Solution 1:

Any kind of multicast/broadcast over Wi-Fi is going to be slow because Wi-Fi requires multicasts and broadcasts to be sent at a kind of "lowest common denominator" transmission speed.

UDP has nothing to do with it. The only reason UDP gets mentioned is because UDP is capable of being multicast or broadcast. TCP, in contrast, is strictly point-to-point; it can only be unicast. So it's not a UDP vs. TCP thing, it's a multicast/broadcast vs. unicast thing.

Unicasts of any kind (TCP, UDP, or otherwise) will likely be transmitted over Wi-Fi at much higher rates than multicasts or broadcasts of any kind.

Good 802.11n or 802.11ac implementations can achieve unicast TCP throughputs of 70% or even barely 80% of the PHY rate. Of course, the PHY rates can vary widely depending on what flavors of 802.11n or 802.11ac your APs and clients support, how clean the channel is, the distances involved, etc.

802.11g and earlier don't support frame aggregation and thus aren't as efficient.

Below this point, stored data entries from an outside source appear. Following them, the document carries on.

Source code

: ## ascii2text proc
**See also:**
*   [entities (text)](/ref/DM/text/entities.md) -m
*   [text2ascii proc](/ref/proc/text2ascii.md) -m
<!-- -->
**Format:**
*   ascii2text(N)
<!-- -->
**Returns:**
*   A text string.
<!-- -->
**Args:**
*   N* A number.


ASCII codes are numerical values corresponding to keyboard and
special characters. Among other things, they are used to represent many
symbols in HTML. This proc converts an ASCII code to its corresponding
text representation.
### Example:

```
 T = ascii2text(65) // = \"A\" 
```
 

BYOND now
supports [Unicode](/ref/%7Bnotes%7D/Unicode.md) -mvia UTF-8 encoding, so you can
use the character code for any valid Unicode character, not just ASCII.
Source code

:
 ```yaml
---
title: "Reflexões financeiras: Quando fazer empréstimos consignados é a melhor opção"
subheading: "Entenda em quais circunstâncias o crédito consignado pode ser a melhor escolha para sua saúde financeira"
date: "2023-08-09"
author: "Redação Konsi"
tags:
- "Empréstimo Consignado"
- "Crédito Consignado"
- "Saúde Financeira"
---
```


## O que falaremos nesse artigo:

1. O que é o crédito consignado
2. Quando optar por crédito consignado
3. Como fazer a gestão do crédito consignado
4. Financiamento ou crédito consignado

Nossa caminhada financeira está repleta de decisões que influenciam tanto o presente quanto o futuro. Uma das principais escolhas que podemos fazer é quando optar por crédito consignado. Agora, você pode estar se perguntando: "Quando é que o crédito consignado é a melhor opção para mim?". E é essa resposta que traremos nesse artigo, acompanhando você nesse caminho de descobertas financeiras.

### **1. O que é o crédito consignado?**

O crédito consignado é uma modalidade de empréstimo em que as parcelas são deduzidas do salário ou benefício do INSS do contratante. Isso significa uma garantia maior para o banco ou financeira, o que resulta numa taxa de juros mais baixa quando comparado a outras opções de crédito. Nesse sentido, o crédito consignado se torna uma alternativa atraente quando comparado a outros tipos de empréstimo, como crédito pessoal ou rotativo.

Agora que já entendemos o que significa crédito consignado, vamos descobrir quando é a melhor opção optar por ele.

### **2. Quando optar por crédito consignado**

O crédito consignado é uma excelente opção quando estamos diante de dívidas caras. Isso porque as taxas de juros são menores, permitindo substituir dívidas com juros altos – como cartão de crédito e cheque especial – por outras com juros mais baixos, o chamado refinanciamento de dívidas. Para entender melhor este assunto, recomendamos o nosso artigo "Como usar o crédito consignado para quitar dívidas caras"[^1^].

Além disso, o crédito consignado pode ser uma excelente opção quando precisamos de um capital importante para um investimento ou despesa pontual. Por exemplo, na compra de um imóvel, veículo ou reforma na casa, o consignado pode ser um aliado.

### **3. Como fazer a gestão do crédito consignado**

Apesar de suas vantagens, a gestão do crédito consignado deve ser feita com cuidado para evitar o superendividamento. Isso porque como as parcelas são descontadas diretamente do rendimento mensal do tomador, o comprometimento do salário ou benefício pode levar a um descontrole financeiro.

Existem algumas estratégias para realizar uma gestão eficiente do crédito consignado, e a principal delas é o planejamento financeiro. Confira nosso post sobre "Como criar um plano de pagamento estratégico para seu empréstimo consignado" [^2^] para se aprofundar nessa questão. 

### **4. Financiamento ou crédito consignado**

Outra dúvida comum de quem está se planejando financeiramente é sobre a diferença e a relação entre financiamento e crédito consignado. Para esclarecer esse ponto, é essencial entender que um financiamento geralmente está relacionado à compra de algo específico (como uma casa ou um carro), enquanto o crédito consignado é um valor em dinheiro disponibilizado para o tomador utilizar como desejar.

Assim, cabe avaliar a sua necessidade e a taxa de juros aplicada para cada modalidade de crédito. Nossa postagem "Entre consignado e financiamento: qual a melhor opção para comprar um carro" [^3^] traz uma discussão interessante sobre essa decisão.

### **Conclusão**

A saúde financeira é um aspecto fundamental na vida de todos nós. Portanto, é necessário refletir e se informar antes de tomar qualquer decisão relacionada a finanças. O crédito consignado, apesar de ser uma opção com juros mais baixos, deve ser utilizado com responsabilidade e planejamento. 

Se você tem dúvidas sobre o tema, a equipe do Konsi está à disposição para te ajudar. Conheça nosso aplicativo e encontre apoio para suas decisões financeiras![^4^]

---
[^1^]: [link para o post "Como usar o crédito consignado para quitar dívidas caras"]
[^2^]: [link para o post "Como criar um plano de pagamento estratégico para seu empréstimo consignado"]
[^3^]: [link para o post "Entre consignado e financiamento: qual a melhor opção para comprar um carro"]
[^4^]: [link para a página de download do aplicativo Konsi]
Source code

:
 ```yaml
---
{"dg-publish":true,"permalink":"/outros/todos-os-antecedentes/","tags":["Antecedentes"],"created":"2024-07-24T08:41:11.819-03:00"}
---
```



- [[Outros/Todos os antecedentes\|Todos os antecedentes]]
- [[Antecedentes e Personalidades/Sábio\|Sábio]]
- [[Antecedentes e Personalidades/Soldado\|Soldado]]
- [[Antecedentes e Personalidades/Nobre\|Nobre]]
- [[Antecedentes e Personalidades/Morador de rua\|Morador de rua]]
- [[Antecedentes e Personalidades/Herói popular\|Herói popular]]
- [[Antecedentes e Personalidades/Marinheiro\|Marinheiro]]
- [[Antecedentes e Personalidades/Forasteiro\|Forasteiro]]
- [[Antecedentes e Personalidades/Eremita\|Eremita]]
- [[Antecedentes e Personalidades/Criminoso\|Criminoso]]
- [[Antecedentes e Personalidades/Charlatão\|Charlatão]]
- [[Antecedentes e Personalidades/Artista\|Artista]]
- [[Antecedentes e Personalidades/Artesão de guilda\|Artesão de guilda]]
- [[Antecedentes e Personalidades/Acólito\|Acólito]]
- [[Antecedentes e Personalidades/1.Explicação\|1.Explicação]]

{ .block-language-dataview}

They usually get a little less than 50% efficiency, or maybe a little more than 50% if they support a vendor-proprietary form of frame pseudo-aggregation ("frame bursting").

In all cases, UDP unicasts can get a few percent higher efficiency than TCP because whereas TCP is designed to go as fast as possible without compounding congestion, UDP-based protocols can try to go as fast as possible even if they make congestion worse. So even a well-implemented, finely-tuned TCP stack may occasionally back off in the face of congestion and packet loss, whereas UDP will blast continuously.

If you have high-quality 802.11n or 802.11ac gear and aren't seeing 70-80% efficiency (that is, TCP-over-IPv4 throughputs of 70-80% of the 802.11 PHY rate that you're getting given your RF conditions), then you probably have a buggy TCP stack or need to do some TCP tuning. TCP window size tuning is the first thing to look at. Consider setting a 2 MiB TCP window size.